Here’s the live broadcast I filmed there for Lonely Planet – with the edited transcript below. Enjoy!
Abi: I’m in the Helsinki Design District in a place called Lokal.
A: Katja, tell me a little bit about how the shop works.
K: It works in such a way that in the front room we have changing exhibitions, there’s always a team, the exhibition groups work with artists and designers from Helsinki and Finland. In the back we have more like a shop selection, also with finished products, crafts.
A: So interesting. So back there you can have a cup of coffee if you like. There’s the sign for the shop, and in Finland coffee culture is huge, and we’re just going to go and see how that relates to design over here as well.
So one of the things that we’re just going to show …
K: Here’s a measure for the coffee, for filter coffee. It goes like this, and then you can also close the bag like that and it has like a double function.
A: So I was at a presentation the other day and apparently Finns drinks more coffee than Italians, if not more than anyone in the world.
K: 20 million cups a day.
A: 20 million cups of coffee a day.
K: So that’s like 8 per person.
A: So everyone’s very awake and alert I suppose. Someone’s saying they want to buy stuff. Do you happen to have a website site and can they buy online?
K: We have an online shop too, yes.
A: What’s the web address?
K: It’s www.lokalhelsinki.com (like local, but with a k)
A: Now this guy is my favourite, I spotted him earlier. What’s the story behind him?

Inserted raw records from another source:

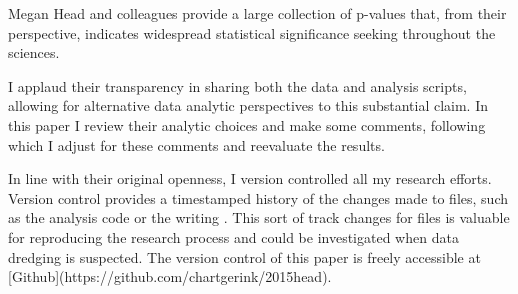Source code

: Megan Head and colleagues provide a large collection of p-values that, from their perspective, indicates widespread statistical significance seeking throughout the sciences. 

I applaud their transparency in sharing both the data and analysis scripts, allowing for alternative data analytic perspectives to this substantial claim. In this paper I review their analytic choices and make some comments, following which I adjust for these comments and reevaluate the results.

In line with their original openness, I version controlled all my research efforts. Version control provides a timestamped history of the changes made to files, such as the analysis code or the writing \citep{Ram2015}. This sort of track changes for files is valuable for reproducing the research process and could be investigated when data dredging is suspected. The version control of this paper is freely accessible at [Github](https://github.com/chartgerink/2015head).
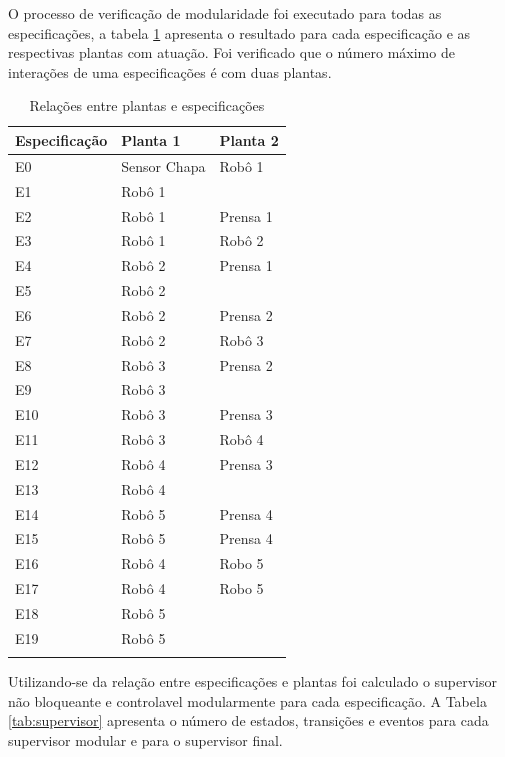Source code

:O processo de verificação de modularidade foi executado para todas as especificações, a tabela \ref{tab:modulos} apresenta o resultado para cada especificação e as respectivas plantas com atuação.
Foi verificado que o número máximo de interações de uma especificações é com duas plantas.

\begin{table}[h!]%
\begin{center}
\begin{minipage}{0.5\textwidth}
\caption{Relações entre plantas e especificações}
\label{tab:modulos}
\begin{tabular}{@{}lll@{}}
  \toprule
  Especificação &  Planta 1 & Planta 2\\
  \midrule
  E0 & Sensor Chapa & Robô 1\\
  E1 & Robô 1 & \\
  E2 & Robô 1 & Prensa 1\\
  E3 & Robô 1 & Robô 2\\
  E4 & Robô 2 & Prensa 1\\
  E5 & Robô 2 & \\
  E6 & Robô 2 & Prensa 2\\
  E7 & Robô 2 & Robô 3\\
  E8 & Robô 3 & Prensa 2\\
  E9 & Robô 3 & \\
  E10 & Robô 3 & Prensa 3\\
  E11 & Robô 3 & Robô 4\\
  E12 & Robô 4 & Prensa 3\\
  E13 & Robô 4 & \\
  E14 & Robô 5 & Prensa 4\\
  E15 & Robô 5 & Prensa 4\\
  E16 & Robô 4 & Robo 5\\
  E17 & Robô 4 & Robo 5\\
  E18 & Robô 5 & \\
  E19 & Robô 5 & \\
  \botrule
\end{tabular}
\end{minipage}
\end{center}
\end{table}

Utilizando-se da relação entre especificações e plantas foi calculado o supervisor não bloqueante e controlavel modularmente para cada especificação.
A Tabela \ref{tab:supervisor} apresenta o número de estados, transições e eventos para cada supervisor modular e para o supervisor final.


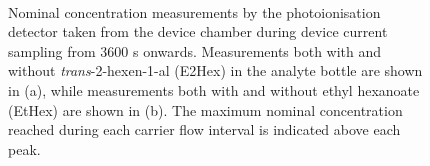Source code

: \documentclass[
  a4paper,
]{scrbook}
\begin{document}
\begin{figure}
\begin{minipage}[t]{0.01\linewidth}
\end{minipage}%
%
\begin{minipage}[t]{0.70\linewidth}

{\centering 


}

\end{minipage}%
%
\begin{minipage}[t]{0.15\linewidth}

{\centering 

~

}

\end{minipage}%

\caption{\label{fig-EtHex-sampling-PID}Nominal concentration
measurements by the photoionisation detector taken from the device
chamber during device current sampling from 3600 s onwards. Measurements
both with and without \emph{trans}-2-hexen-1-al (E2Hex) in the analyte
bottle are shown in (a), while measurements both with and without ethyl
hexanoate (EtHex) are shown in (b). The maximum nominal concentration
reached during each carrier flow interval is indicated above each peak.}

\end{figure}
\end{document}
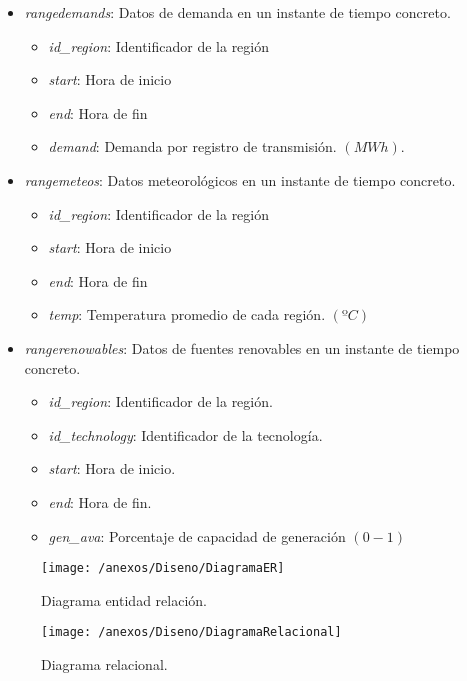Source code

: \begin{itemize}
	\item \textit{rangedemands}: Datos de demanda en un instante de tiempo concreto.
	\begin{itemize}
		\item \textit{id\_region}: Identificador de la región
		\item \textit{start}: Hora de inicio
		\item \textit{end}: Hora de fin
		\item \textit{demand}: Demanda por registro de transmisión. $ (MWh) $.
	\end{itemize}
	
	\item \textit{rangemeteos}: Datos meteorológicos en un instante de tiempo concreto.
	\begin{itemize}
		\item \textit{id\_region}: Identificador de la región
		\item \textit{start}: Hora de inicio
		\item \textit{end}: Hora de fin
		\item \textit{temp}: Temperatura promedio de cada región. $ (ºC) $
	\end{itemize}
	
	\item \textit{rangerenowables}: Datos de fuentes renovables en un instante de tiempo concreto.
	\begin{itemize}
		\item \textit{id\_region}: Identificador de la región.
		\item \textit{id\_technology}: Identificador de la tecnología.
		\item \textit{start}: Hora de inicio.
		\item \textit{end}: Hora de fin.
		\item \textit{gen\_ava}: Porcentaje de capacidad de generación $ (0 - 1) $
	\end{itemize}

\end{itemize}

\begin{figure}[h]
	\centering
	\texttt{[image: /anexos/Diseno/DiagramaER]}
	\caption{Diagrama entidad relación.}
	\label{img:modeloER}
\end{figure}

\begin{figure}[h]
	\centering
	\texttt{[image: /anexos/Diseno/DiagramaRelacional]}
	\caption{Diagrama relacional.}
	\label{img:modeloRelacional}
\end{figure}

K: The panda. He’s a Japanese artist who lives and works here in Helsinki, and he studied art here in Finland, and then he’s really into all this sort of Japanese style, but I guess they could be from anywhere. But he makes animals both in small scale and…
A: They’re very popular.
K: They’re ceramics, also he makes some big ones in wood.
A: And I can’t help but notice most of the stuff here is very clean and light and quite minimalistic. Is that typical for design here?
K: It’s quite the Scandinavian or Finnish kind of touch that is kind of clean, simple, sort of natural. It doesn’t have too many like extras?
A: So it’s very functional.
K: Yeah, I would say so.
A: And then these… I just had a cup of coffee with some of the ceramics from in here and they’re just gorgeous. Can you tell me a bit more about them?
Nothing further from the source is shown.